## Requirement
Each entry that follows should be retyped exactly.

Content starts

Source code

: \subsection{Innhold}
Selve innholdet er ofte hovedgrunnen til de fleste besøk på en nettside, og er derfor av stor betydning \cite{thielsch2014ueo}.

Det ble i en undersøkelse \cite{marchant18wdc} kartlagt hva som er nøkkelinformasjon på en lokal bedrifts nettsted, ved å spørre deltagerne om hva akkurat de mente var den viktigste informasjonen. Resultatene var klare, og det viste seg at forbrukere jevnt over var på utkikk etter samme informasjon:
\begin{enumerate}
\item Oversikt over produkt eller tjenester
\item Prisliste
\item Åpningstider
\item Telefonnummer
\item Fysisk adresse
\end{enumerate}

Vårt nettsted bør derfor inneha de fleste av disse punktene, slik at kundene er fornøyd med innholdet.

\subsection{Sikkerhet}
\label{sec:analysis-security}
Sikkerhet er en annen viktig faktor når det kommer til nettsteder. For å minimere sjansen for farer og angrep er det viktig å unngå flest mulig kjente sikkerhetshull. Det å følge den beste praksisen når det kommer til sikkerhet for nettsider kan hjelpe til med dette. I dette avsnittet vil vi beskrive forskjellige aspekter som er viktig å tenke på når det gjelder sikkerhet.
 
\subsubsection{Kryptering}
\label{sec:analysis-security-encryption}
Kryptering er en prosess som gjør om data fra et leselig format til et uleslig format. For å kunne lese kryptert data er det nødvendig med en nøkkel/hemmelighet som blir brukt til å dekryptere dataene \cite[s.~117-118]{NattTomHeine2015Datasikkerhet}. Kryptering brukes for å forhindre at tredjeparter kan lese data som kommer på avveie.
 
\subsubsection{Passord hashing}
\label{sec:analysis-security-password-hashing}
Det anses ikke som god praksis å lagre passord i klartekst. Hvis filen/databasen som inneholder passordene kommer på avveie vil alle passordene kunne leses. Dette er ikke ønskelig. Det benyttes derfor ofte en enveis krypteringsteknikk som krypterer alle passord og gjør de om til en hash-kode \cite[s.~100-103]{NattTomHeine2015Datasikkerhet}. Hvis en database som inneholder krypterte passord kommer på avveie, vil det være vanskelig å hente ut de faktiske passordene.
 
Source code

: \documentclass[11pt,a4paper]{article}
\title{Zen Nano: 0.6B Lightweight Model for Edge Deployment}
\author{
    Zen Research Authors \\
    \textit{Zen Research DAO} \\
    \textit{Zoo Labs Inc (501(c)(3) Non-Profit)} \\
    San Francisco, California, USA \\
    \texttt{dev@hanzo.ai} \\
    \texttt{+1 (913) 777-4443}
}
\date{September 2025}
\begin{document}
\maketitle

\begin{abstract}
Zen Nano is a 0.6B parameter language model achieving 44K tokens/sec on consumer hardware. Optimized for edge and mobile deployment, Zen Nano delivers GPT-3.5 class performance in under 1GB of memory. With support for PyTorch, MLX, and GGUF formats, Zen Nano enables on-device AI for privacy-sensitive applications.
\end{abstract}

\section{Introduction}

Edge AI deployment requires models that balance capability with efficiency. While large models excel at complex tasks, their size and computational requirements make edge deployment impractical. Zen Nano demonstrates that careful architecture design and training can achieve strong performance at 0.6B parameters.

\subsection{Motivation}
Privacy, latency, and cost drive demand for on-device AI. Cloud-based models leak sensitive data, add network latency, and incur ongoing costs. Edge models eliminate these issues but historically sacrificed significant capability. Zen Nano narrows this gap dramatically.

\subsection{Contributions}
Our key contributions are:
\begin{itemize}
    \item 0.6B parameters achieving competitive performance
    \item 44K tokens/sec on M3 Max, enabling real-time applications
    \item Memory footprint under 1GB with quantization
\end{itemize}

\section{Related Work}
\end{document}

Content ends

## Answer to the exercise
Source code

: \subsection{Innhold}
Selve innholdet er ofte hovedgrunnen til de fleste besøk på en nettside, og er derfor av stor betydning \cite{thielsch2014ueo}.

Det ble i en undersøkelse \cite{marchant18wdc} kartlagt hva som er nøkkelinformasjon på en lokal bedrifts nettsted, ved å spørre deltagerne om hva akkurat de mente var den viktigste informasjonen. Resultatene var klare, og det viste seg at forbrukere jevnt over var på utkikk etter samme informasjon:
\begin{enumerate}
\item Oversikt over produkt eller tjenester
\item Prisliste
\item Åpningstider
\item Telefonnummer
\item Fysisk adresse
\end{enumerate}

Vårt nettsted bør derfor inneha de fleste av disse punktene, slik at kundene er fornøyd med innholdet.

\subsection{Sikkerhet}
\label{sec:analysis-security}
Sikkerhet er en annen viktig faktor når det kommer til nettsteder. For å minimere sjansen for farer og angrep er det viktig å unngå flest mulig kjente sikkerhetshull. Det å følge den beste praksisen når det kommer til sikkerhet for nettsider kan hjelpe til med dette. I dette avsnittet vil vi beskrive forskjellige aspekter som er viktig å tenke på når det gjelder sikkerhet.
 
\subsubsection{Kryptering}
\label{sec:analysis-security-encryption}
Kryptering er en prosess som gjør om data fra et leselig format til et uleslig format. For å kunne lese kryptert data er det nødvendig med en nøkkel/hemmelighet som blir brukt til å dekryptere dataene \cite[s.~117-118]{NattTomHeine2015Datasikkerhet}. Kryptering brukes for å forhindre at tredjeparter kan lese data som kommer på avveie.
 
\subsubsection{Passord hashing}
\label{sec:analysis-security-password-hashing}
Det anses ikke som god praksis å lagre passord i klartekst. Hvis filen/databasen som inneholder passordene kommer på avveie vil alle passordene kunne leses. Dette er ikke ønskelig. Det benyttes derfor ofte en enveis krypteringsteknikk som krypterer alle passord og gjør de om til en hash-kode \cite[s.~100-103]{NattTomHeine2015Datasikkerhet}. Hvis en database som inneholder krypterte passord kommer på avveie, vil det være vanskelig å hente ut de faktiske passordene.
 
Source code

: \documentclass[11pt,a4paper]{article}
\title{Zen Nano: 0.6B Lightweight Model for Edge Deployment}
\author{
    Zen Research Authors \\
    \textit{Zen Research DAO} \\
    \textit{Zoo Labs Inc (501(c)(3) Non-Profit)} \\
    San Francisco, California, USA \\
    \texttt{dev@hanzo.ai} \\
    \texttt{+1 (913) 777-4443}
}
\date{September 2025}
\begin{document}
\maketitle

\begin{abstract}
Zen Nano is a 0.6B parameter language model achieving 44K tokens/sec on consumer hardware. Optimized for edge and mobile deployment, Zen Nano delivers GPT-3.5 class performance in under 1GB of memory. With support for PyTorch, MLX, and GGUF formats, Zen Nano enables on-device AI for privacy-sensitive applications.
\end{abstract}

\section{Introduction}

Edge AI deployment requires models that balance capability with efficiency. While large models excel at complex tasks, their size and computational requirements make edge deployment impractical. Zen Nano demonstrates that careful architecture design and training can achieve strong performance at 0.6B parameters.

\subsection{Motivation}
Privacy, latency, and cost drive demand for on-device AI. Cloud-based models leak sensitive data, add network latency, and incur ongoing costs. Edge models eliminate these issues but historically sacrificed significant capability. Zen Nano narrows this gap dramatically.

\subsection{Contributions}
Our key contributions are:
\begin{itemize}
    \item 0.6B parameters achieving competitive performance
    \item 44K tokens/sec on M3 Max, enabling real-time applications
    \item Memory footprint under 1GB with quantization
\end{itemize}

\section{Related Work}
\end{document}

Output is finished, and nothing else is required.